Solvent-Free Mechanochemical Synthesis of Nitrogen-Doped Nanoporous Carbon for Electrochemical Energy Storage

Abstract

Nitrogen-doped nanoporous carbons were synthesized by a solvent-free mechanochemically induced one-pot synthesis. This facile approach involves the mechanochemical treatment and carbonization of three solid materials: potassium carbonate, urea, and lignin, which is a waste product from pulp industry. The resulting nitrogen-doped porous carbons offer a very high specific surface area up to 3000 m² g^-1 and large pore volume up to 2 cm³ g^-1 . The mechanochemical reaction and the impact of activation and functionalization are investigated by nitrogen and water physisorption and high-resolution X-ray photoelectron spectroscopy (XPS).

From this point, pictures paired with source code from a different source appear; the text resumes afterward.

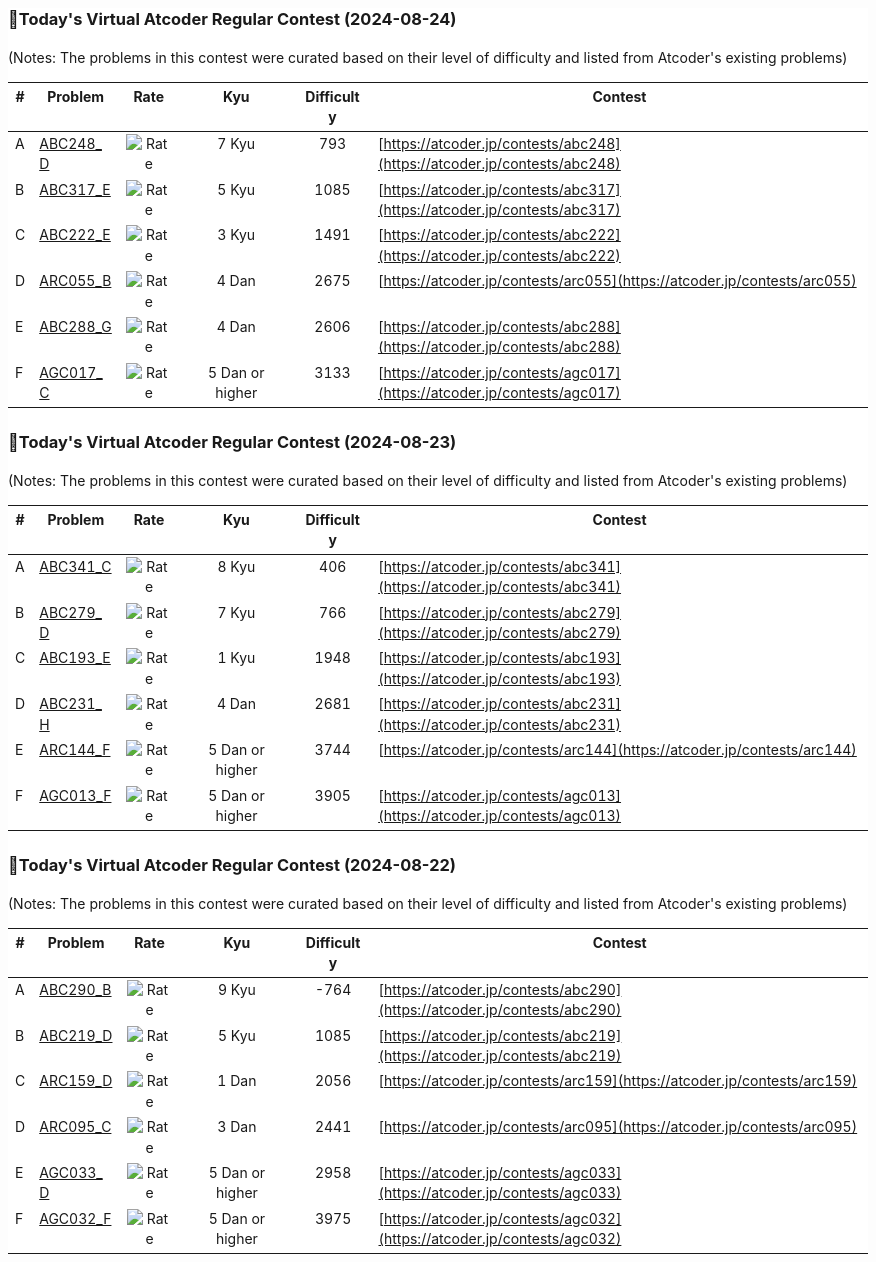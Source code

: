 ### 🌟Today's Virtual Atcoder Regular Contest (2024-08-24)
(Notes: The problems in this contest were curated based on their level of difficulty and listed from Atcoder's existing problems)

| # | Problem |Rate| Kyu | Difficulty | Contest |
|---| ----- | :--------: | :----------: | :----------: | ---------- |
|A|[ABC248_D](https://atcoder.jp/contests/abc248/tasks/abc248_d)|![Rate](https://img.shields.io/badge/7%20Kyu-793-critical)|7 Kyu|793|[https://atcoder.jp/contests/abc248](https://atcoder.jp/contests/abc248)|
|B|[ABC317_E](https://atcoder.jp/contests/abc317/tasks/abc317_e)|![Rate](https://img.shields.io/badge/5%20Kyu-1085-brightgreen)|5 Kyu|1085|[https://atcoder.jp/contests/abc317](https://atcoder.jp/contests/abc317)|
|C|[ABC222_E](https://atcoder.jp/contests/abc222/tasks/abc222_e)|![Rate](https://img.shields.io/badge/3%20Kyu-1491-green)|3 Kyu|1491|[https://atcoder.jp/contests/abc222](https://atcoder.jp/contests/abc222)|
|D|[ARC055_B](https://atcoder.jp/contests/arc055/tasks/arc055_b)|![Rate](https://img.shields.io/badge/4%20Dan-2675-orange)|4 Dan|2675|[https://atcoder.jp/contests/arc055](https://atcoder.jp/contests/arc055)|
|E|[ABC288_G](https://atcoder.jp/contests/abc288/tasks/abc288_g)|![Rate](https://img.shields.io/badge/4%20Dan-2606-orange)|4 Dan|2606|[https://atcoder.jp/contests/abc288](https://atcoder.jp/contests/abc288)|
|F|[AGC017_C](https://atcoder.jp/contests/agc017/tasks/agc017_c)|![Rate](https://img.shields.io/badge/5%20Dan%20or%20higher-3133-red)|5 Dan or higher|3133|[https://atcoder.jp/contests/agc017](https://atcoder.jp/contests/agc017)|

### 🌟Today's Virtual Atcoder Regular Contest (2024-08-23)
(Notes: The problems in this contest were curated based on their level of difficulty and listed from Atcoder's existing problems)

| # | Problem |Rate| Kyu | Difficulty | Contest |
|---| ----- | :--------: | :----------: | :----------: | ---------- |
|A|[ABC341_C](https://atcoder.jp/contests/abc341/tasks/abc341_c)|![Rate](https://img.shields.io/badge/8%20Kyu-406-critical)|8 Kyu|406|[https://atcoder.jp/contests/abc341](https://atcoder.jp/contests/abc341)|
|B|[ABC279_D](https://atcoder.jp/contests/abc279/tasks/abc279_d)|![Rate](https://img.shields.io/badge/7%20Kyu-766-critical)|7 Kyu|766|[https://atcoder.jp/contests/abc279](https://atcoder.jp/contests/abc279)|
|C|[ABC193_E](https://atcoder.jp/contests/abc193/tasks/abc193_e)|![Rate](https://img.shields.io/badge/1%20Kyu-1948-blue)|1 Kyu|1948|[https://atcoder.jp/contests/abc193](https://atcoder.jp/contests/abc193)|
|D|[ABC231_H](https://atcoder.jp/contests/abc231/tasks/abc231_h)|![Rate](https://img.shields.io/badge/4%20Dan-2681-orange)|4 Dan|2681|[https://atcoder.jp/contests/abc231](https://atcoder.jp/contests/abc231)|
|E|[ARC144_F](https://atcoder.jp/contests/arc144/tasks/arc144_f)|![Rate](https://img.shields.io/badge/5%20Dan%20or%20higher-3744-red)|5 Dan or higher|3744|[https://atcoder.jp/contests/arc144](https://atcoder.jp/contests/arc144)|
|F|[AGC013_F](https://atcoder.jp/contests/agc013/tasks/agc013_f)|![Rate](https://img.shields.io/badge/5%20Dan%20or%20higher-3905-red)|5 Dan or higher|3905|[https://atcoder.jp/contests/agc013](https://atcoder.jp/contests/agc013)|

### 🌟Today's Virtual Atcoder Regular Contest (2024-08-22)
(Notes: The problems in this contest were curated based on their level of difficulty and listed from Atcoder's existing problems)

| # | Problem |Rate| Kyu | Difficulty | Contest |
|---| ----- | :--------: | :----------: | :----------: | ---------- |
|A|[ABC290_B](https://atcoder.jp/contests/abc290/tasks/abc290_b)|![Rate](https://img.shields.io/badge/9%20Kyu---764-lightgrey)|9 Kyu|-764|[https://atcoder.jp/contests/abc290](https://atcoder.jp/contests/abc290)|
|B|[ABC219_D](https://atcoder.jp/contests/abc219/tasks/abc219_d)|![Rate](https://img.shields.io/badge/5%20Kyu-1085-brightgreen)|5 Kyu|1085|[https://atcoder.jp/contests/abc219](https://atcoder.jp/contests/abc219)|
|C|[ARC159_D](https://atcoder.jp/contests/arc159/tasks/arc159_d)|![Rate](https://img.shields.io/badge/1%20Dan-2056-yellow)|1 Dan|2056|[https://atcoder.jp/contests/arc159](https://atcoder.jp/contests/arc159)|
|D|[ARC095_C](https://atcoder.jp/contests/arc095/tasks/arc095_c)|![Rate](https://img.shields.io/badge/3%20Dan-2441-orange)|3 Dan|2441|[https://atcoder.jp/contests/arc095](https://atcoder.jp/contests/arc095)|
|E|[AGC033_D](https://atcoder.jp/contests/agc033/tasks/agc033_d)|![Rate](https://img.shields.io/badge/5%20Dan%20or%20higher-2958-red)|5 Dan or higher|2958|[https://atcoder.jp/contests/agc033](https://atcoder.jp/contests/agc033)|
|F|[AGC032_F](https://atcoder.jp/contests/agc032/tasks/agc032_f)|![Rate](https://img.shields.io/badge/5%20Dan%20or%20higher-3975-red)|5 Dan or higher|3975|[https://atcoder.jp/contests/agc032](https://atcoder.jp/contests/agc032)|
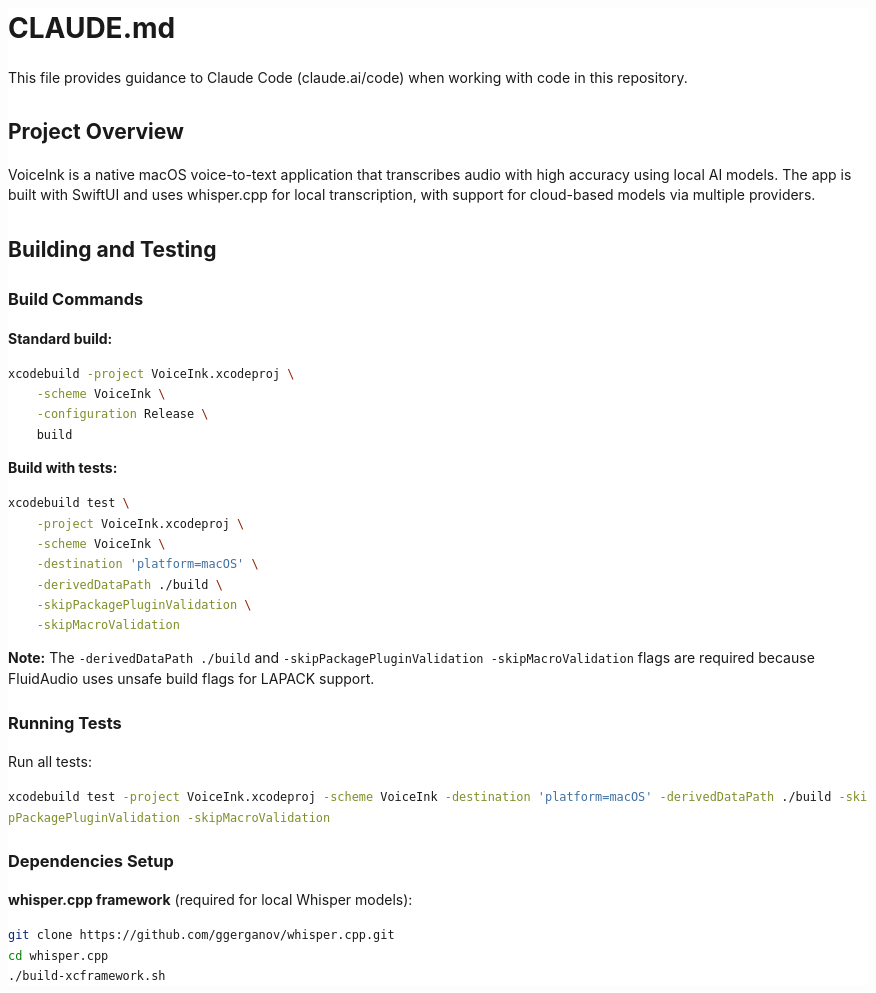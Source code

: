 # CLAUDE.md

This file provides guidance to Claude Code (claude.ai/code) when working with code in this repository.

## Project Overview

VoiceInk is a native macOS voice-to-text application that transcribes audio with high accuracy using local AI models. The app is built with SwiftUI and uses whisper.cpp for local transcription, with support for cloud-based models via multiple providers.

## Building and Testing

### Build Commands

**Standard build:**
```bash
xcodebuild -project VoiceInk.xcodeproj \
    -scheme VoiceInk \
    -configuration Release \
    build
```

**Build with tests:**
```bash
xcodebuild test \
    -project VoiceInk.xcodeproj \
    -scheme VoiceInk \
    -destination 'platform=macOS' \
    -derivedDataPath ./build \
    -skipPackagePluginValidation \
    -skipMacroValidation
```

**Note:** The `-derivedDataPath ./build` and `-skipPackagePluginValidation -skipMacroValidation` flags are required because FluidAudio uses unsafe build flags for LAPACK support.

### Running Tests

Run all tests:
```bash
xcodebuild test -project VoiceInk.xcodeproj -scheme VoiceInk -destination 'platform=macOS' -derivedDataPath ./build -skipPackagePluginValidation -skipMacroValidation
```

### Dependencies Setup

**whisper.cpp framework** (required for local Whisper models):
```bash
git clone https://github.com/ggerganov/whisper.cpp.git
cd whisper.cpp
./build-xcframework.sh
```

Our N-doped carbons are highly suitable for electrochemical energy storage as supercapacitor electrodes, showing high specific capacitances in aqueous 1 m Li₂ SO₄ electrolyte (177 F g^-1 ), organic 1 m tetraethylammonium tetrafluoroborate in acetonitrile (147 F g^-1 ), and an ionic liquid (1-ethyl-3-methylimidazolium tetrafluoroborate; 192 F g^-1 ). This new mechanochemical pathway synergistically combines attractive energy-storage ratings with a scalable, time-efficient, cost-effective, and environmentally favorable synthesis.

Keywords: ball milling; energy storage; mechanochemistry; nitrogen-doped carbon; supercapacitors.